#### PROBLEM DESCRIPTION:
Only one stretch of the data below is wanted: the lines from the one with "- Added an example" through the one with "- [06/03/2024] 🔥🔥🔥The", repeated exactly.

(INFORMATION SHOWN Opens)

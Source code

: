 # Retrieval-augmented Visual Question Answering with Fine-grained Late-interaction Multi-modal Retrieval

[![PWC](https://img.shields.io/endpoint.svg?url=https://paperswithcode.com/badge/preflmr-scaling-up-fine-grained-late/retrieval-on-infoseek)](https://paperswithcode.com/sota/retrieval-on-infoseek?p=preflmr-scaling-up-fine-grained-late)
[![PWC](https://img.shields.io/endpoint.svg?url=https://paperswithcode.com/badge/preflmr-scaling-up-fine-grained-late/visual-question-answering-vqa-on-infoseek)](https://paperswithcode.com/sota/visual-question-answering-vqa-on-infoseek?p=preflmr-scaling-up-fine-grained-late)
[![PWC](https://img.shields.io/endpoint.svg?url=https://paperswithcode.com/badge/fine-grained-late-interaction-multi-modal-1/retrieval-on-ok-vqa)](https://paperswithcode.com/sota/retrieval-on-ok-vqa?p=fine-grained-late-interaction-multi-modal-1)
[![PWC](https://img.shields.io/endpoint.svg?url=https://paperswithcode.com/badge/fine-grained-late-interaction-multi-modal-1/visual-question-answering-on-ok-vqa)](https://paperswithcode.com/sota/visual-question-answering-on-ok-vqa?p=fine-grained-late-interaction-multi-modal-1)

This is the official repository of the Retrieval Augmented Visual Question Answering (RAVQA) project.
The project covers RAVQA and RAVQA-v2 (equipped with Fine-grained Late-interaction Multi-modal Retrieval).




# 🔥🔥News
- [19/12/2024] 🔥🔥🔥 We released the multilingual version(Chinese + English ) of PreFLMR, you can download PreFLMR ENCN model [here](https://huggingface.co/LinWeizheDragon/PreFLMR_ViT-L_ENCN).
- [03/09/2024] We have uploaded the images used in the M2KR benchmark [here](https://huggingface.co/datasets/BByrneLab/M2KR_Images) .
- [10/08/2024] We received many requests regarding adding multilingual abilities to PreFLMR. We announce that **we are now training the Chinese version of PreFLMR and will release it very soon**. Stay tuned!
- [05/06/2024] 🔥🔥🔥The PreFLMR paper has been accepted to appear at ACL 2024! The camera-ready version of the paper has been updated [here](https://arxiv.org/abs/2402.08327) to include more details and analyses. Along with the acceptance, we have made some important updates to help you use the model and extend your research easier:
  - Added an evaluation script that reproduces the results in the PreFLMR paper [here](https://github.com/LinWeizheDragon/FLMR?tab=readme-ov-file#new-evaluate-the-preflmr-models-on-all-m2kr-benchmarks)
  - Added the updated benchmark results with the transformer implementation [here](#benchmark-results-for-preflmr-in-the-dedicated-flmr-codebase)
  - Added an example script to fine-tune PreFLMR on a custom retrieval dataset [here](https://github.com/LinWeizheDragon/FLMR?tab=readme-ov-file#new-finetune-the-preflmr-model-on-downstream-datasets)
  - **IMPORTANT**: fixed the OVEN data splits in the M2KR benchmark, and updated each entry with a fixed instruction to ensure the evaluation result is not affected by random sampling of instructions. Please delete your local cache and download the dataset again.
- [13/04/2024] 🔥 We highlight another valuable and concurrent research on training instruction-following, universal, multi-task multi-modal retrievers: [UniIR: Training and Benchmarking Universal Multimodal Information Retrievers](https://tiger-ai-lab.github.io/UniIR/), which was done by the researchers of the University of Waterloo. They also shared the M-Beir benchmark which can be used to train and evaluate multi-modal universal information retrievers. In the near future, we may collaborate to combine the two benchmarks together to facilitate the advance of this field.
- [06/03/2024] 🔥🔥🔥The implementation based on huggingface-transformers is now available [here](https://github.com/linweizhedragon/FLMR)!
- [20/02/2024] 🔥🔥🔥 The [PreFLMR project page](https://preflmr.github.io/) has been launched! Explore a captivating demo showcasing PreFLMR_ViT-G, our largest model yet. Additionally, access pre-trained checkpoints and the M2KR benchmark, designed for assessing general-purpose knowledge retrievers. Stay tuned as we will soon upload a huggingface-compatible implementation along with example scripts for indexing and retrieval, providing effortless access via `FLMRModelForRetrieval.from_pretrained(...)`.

(INFORMATION SHOWN Closes)

#### THE COMPLETED TASK:
  - Added an example script to fine-tune PreFLMR on a custom retrieval dataset [here](https://github.com/LinWeizheDragon/FLMR?tab=readme-ov-file#new-finetune-the-preflmr-model-on-downstream-datasets)
  - **IMPORTANT**: fixed the OVEN data splits in the M2KR benchmark, and updated each entry with a fixed instruction to ensure the evaluation result is not affected by random sampling of instructions. Please delete your local cache and download the dataset again.
- [13/04/2024] 🔥 We highlight another valuable and concurrent research on training instruction-following, universal, multi-task multi-modal retrievers: [UniIR: Training and Benchmarking Universal Multimodal Information Retrievers](https://tiger-ai-lab.github.io/UniIR/), which was done by the researchers of the University of Waterloo. They also shared the M-Beir benchmark which can be used to train and evaluate multi-modal universal information retrievers. In the near future, we may collaborate to combine the two benchmarks together to facilitate the advance of this field.
- [06/03/2024] 🔥🔥🔥The implementation based on huggingface-transformers is now available [here](https://github.com/linweizhedragon/FLMR)!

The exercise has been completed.